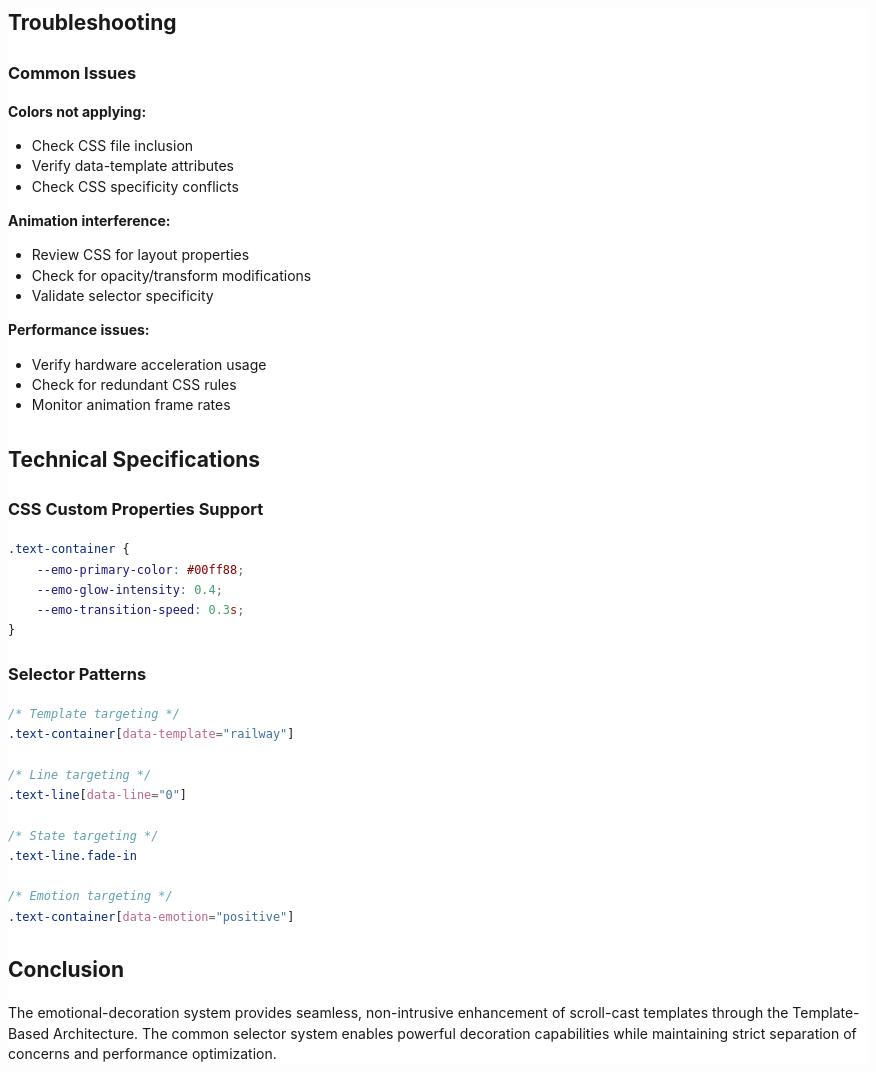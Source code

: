 ## Troubleshooting

### Common Issues

**Colors not applying:**
- Check CSS file inclusion
- Verify data-template attributes
- Check CSS specificity conflicts

**Animation interference:**
- Review CSS for layout properties
- Check for opacity/transform modifications
- Validate selector specificity

**Performance issues:**
- Verify hardware acceleration usage
- Check for redundant CSS rules
- Monitor animation frame rates

## Technical Specifications

### CSS Custom Properties Support
```css
.text-container {
    --emo-primary-color: #00ff88;
    --emo-glow-intensity: 0.4;
    --emo-transition-speed: 0.3s;
}
```

### Selector Patterns
```css
/* Template targeting */
.text-container[data-template="railway"]

/* Line targeting */
.text-line[data-line="0"]

/* State targeting */
.text-line.fade-in

/* Emotion targeting */
.text-container[data-emotion="positive"]
```

## Conclusion

The emotional-decoration system provides seamless, non-intrusive enhancement of scroll-cast templates through the Template-Based Architecture. The common selector system enables powerful decoration capabilities while maintaining strict separation of concerns and performance optimization.
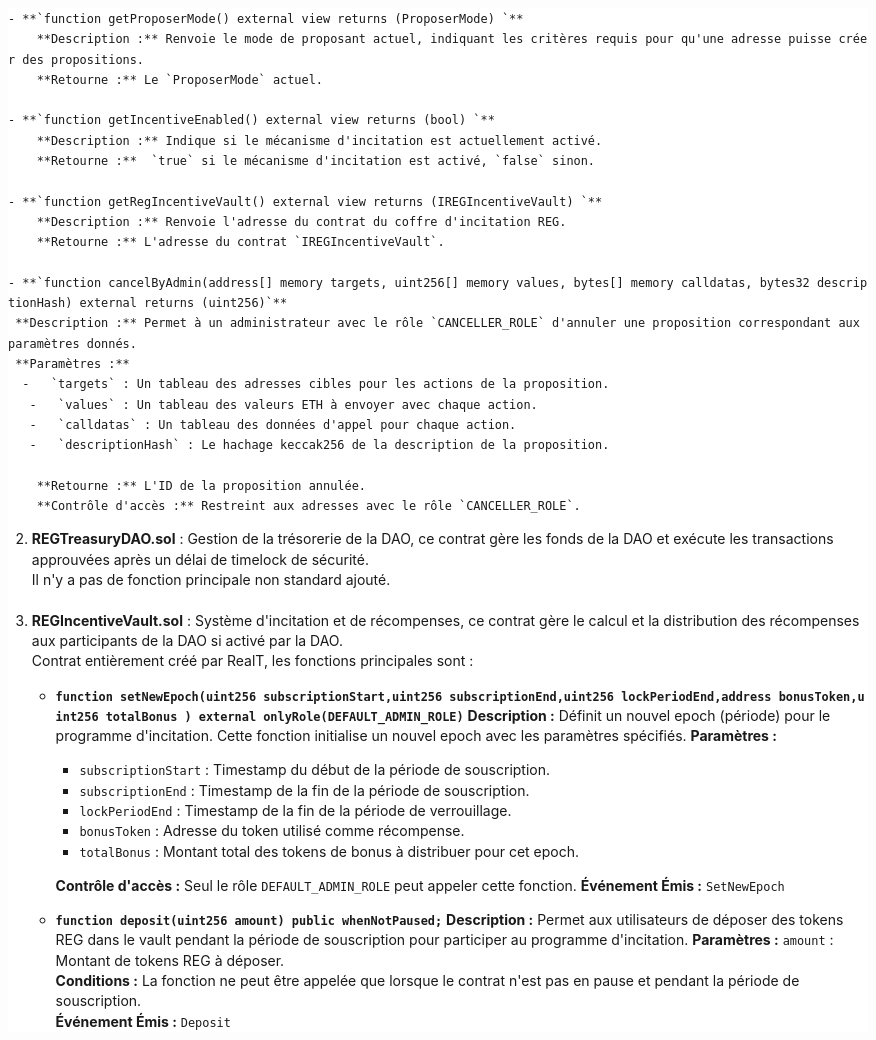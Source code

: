     - **`function getProposerMode() external view returns (ProposerMode) `**    
    	**Description :** Renvoie le mode de proposant actuel, indiquant les critères requis pour qu'une adresse puisse créer des propositions.    
    	**Retourne :** Le `ProposerMode` actuel.
      
    - **`function getIncentiveEnabled() external view returns (bool) `**    
    	**Description :** Indique si le mécanisme d'incitation est actuellement activé.         
    	**Retourne :**  `true` si le mécanisme d'incitation est activé, `false` sinon.
    
    - **`function getRegIncentiveVault() external view returns (IREGIncentiveVault) `**    
    	**Description :** Renvoie l'adresse du contrat du coffre d'incitation REG.    
    	**Retourne :** L'adresse du contrat `IREGIncentiveVault`.
    
    - **`function cancelByAdmin(address[] memory targets, uint256[] memory values, bytes[] memory calldatas, bytes32 descriptionHash) external returns (uint256)`**  
   	 **Description :** Permet à un administrateur avec le rôle `CANCELLER_ROLE` d'annuler une proposition correspondant aux paramètres donnés.    
   	 **Paramètres :**    
  	  -   `targets` : Un tableau des adresses cibles pour les actions de la proposition.
 	   -   `values` : Un tableau des valeurs ETH à envoyer avec chaque action.
 	   -   `calldatas` : Un tableau des données d'appel pour chaque action.
 	   -   `descriptionHash` : Le hachage keccak256 de la description de la proposition.
    
    	**Retourne :** L'ID de la proposition annulée. 
    	**Contrôle d'accès :** Restreint aux adresses avec le rôle `CANCELLER_ROLE`.
    
2. **REGTreasuryDAO.sol** : Gestion de la trésorerie de la DAO, ce contrat gère les fonds de la DAO et exécute les transactions approuvées après un délai de timelock de sécurité.  
    Il n'y a pas de fonction principale non standard ajouté.  
     
3. **REGIncentiveVault.sol** : Système d'incitation et de récompenses, ce contrat gère le calcul et la distribution des récompenses aux participants de la DAO si activé par la DAO.  
    Contrat entièrement créé par RealT, les fonctions principales sont :    
   - **`function setNewEpoch(uint256 subscriptionStart,uint256 subscriptionEnd,uint256 lockPeriodEnd,address bonusToken,uint256 totalBonus ) external onlyRole(DEFAULT_ADMIN_ROLE)`**
			**Description :** Définit un nouvel epoch (période) pour le programme d'incitation. Cette fonction initialise un nouvel epoch avec les paramètres spécifiés. 
			**Paramètres :**    
   	 -   `subscriptionStart` : Timestamp du début de la période de souscription.
  	 -   `subscriptionEnd` : Timestamp de la fin de la période de souscription.
 	   -   `lockPeriodEnd` : Timestamp de la fin de la période de verrouillage.
 	   -   `bonusToken` : Adresse du token utilisé comme récompense.
 	   -   `totalBonus` : Montant total des tokens de bonus à distribuer pour cet epoch.
    
    	**Contrôle d'accès :** Seul le rôle `DEFAULT_ADMIN_ROLE` peut appeler cette fonction.
    	**Événement Émis :** `SetNewEpoch`
   
   - **`function deposit(uint256 amount) public whenNotPaused;`**
 			**Description :** Permet aux utilisateurs de déposer des tokens REG dans le vault pendant la période de souscription pour participer au programme d'incitation.
      **Paramètres :** `amount` : Montant de tokens REG à déposer.    
   		**Conditions :** La fonction ne peut être appelée que lorsque le contrat n'est pas en pause et pendant la période de souscription.    
    	**Événement Émis :** `Deposit`
      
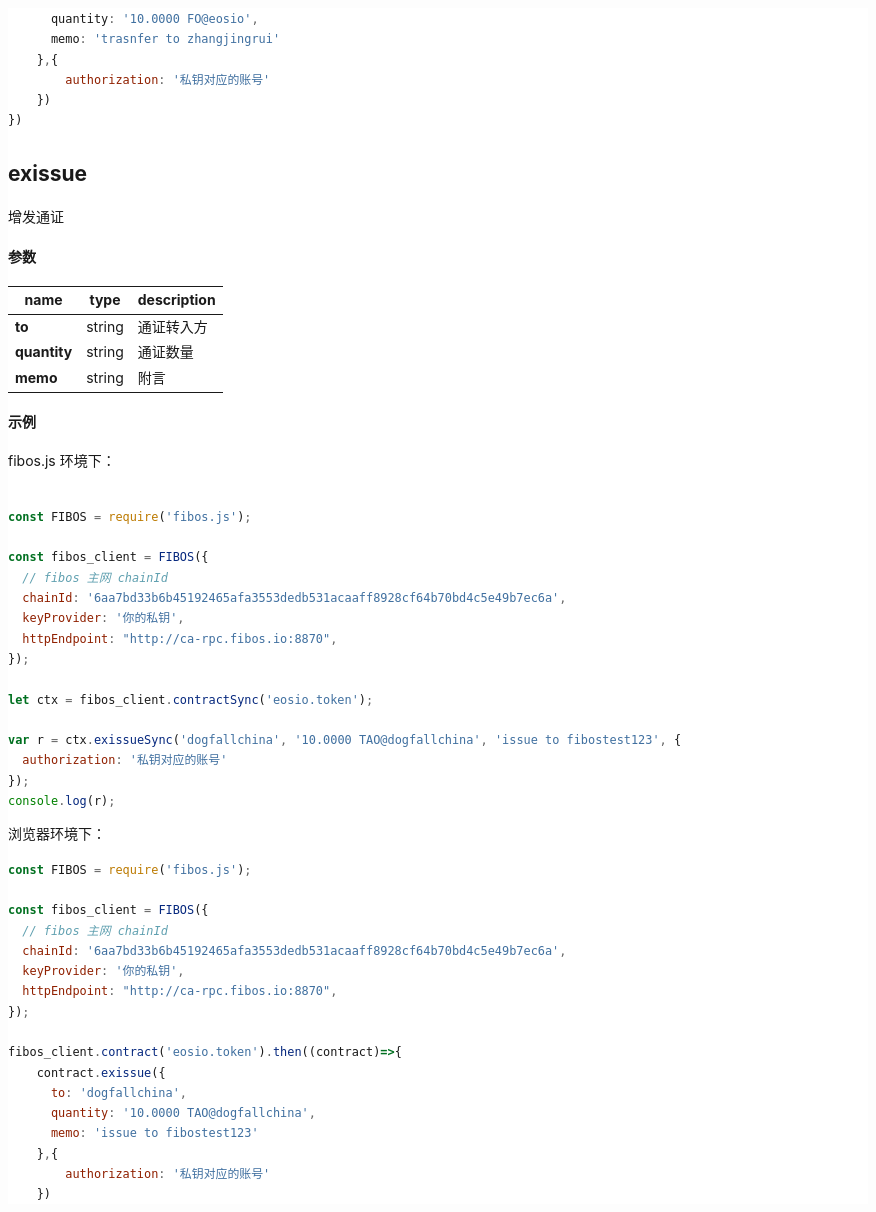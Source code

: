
 ```javascript
      quantity: '10.0000 FO@eosio',
      memo: 'trasnfer to zhangjingrui'
    },{
        authorization: '私钥对应的账号'
    })
})
```



## exissue

增发通证

#### 参数

| name         | type   | description |
| ------------ | ------ | ----------- |
| **to**       | string | 通证转入方  |
| **quantity** | string | 通证数量    |
| **memo**     | string | 附言        |

#### 示例

fibos.js 环境下：

```javascript

const FIBOS = require('fibos.js');

const fibos_client = FIBOS({
  // fibos 主网 chainId
  chainId: '6aa7bd33b6b45192465afa3553dedb531acaaff8928cf64b70bd4c5e49b7ec6a',
  keyProvider: '你的私钥',
  httpEndpoint: "http://ca-rpc.fibos.io:8870",
});

let ctx = fibos_client.contractSync('eosio.token');

var r = ctx.exissueSync('dogfallchina', '10.0000 TAO@dogfallchina', 'issue to fibostest123', {
  authorization: '私钥对应的账号'
});
console.log(r);
```

浏览器环境下：

```javascript
const FIBOS = require('fibos.js');

const fibos_client = FIBOS({
  // fibos 主网 chainId
  chainId: '6aa7bd33b6b45192465afa3553dedb531acaaff8928cf64b70bd4c5e49b7ec6a',
  keyProvider: '你的私钥',
  httpEndpoint: "http://ca-rpc.fibos.io:8870",
});

fibos_client.contract('eosio.token').then((contract)=>{
    contract.exissue({
      to: 'dogfallchina',
      quantity: '10.0000 TAO@dogfallchina',
      memo: 'issue to fibostest123'
    },{
        authorization: '私钥对应的账号'
    })
```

───

[Try it] Above are the records. Identify each line that contains the word "values".

[Solution to this task]
    - **`function cancelByAdmin(address[] memory targets, uint256[] memory values, bytes[] memory calldatas, bytes32 descriptionHash) external returns (uint256)`**  
 	   -   `values` : Un tableau des valeurs ETH à envoyer avec chaque action.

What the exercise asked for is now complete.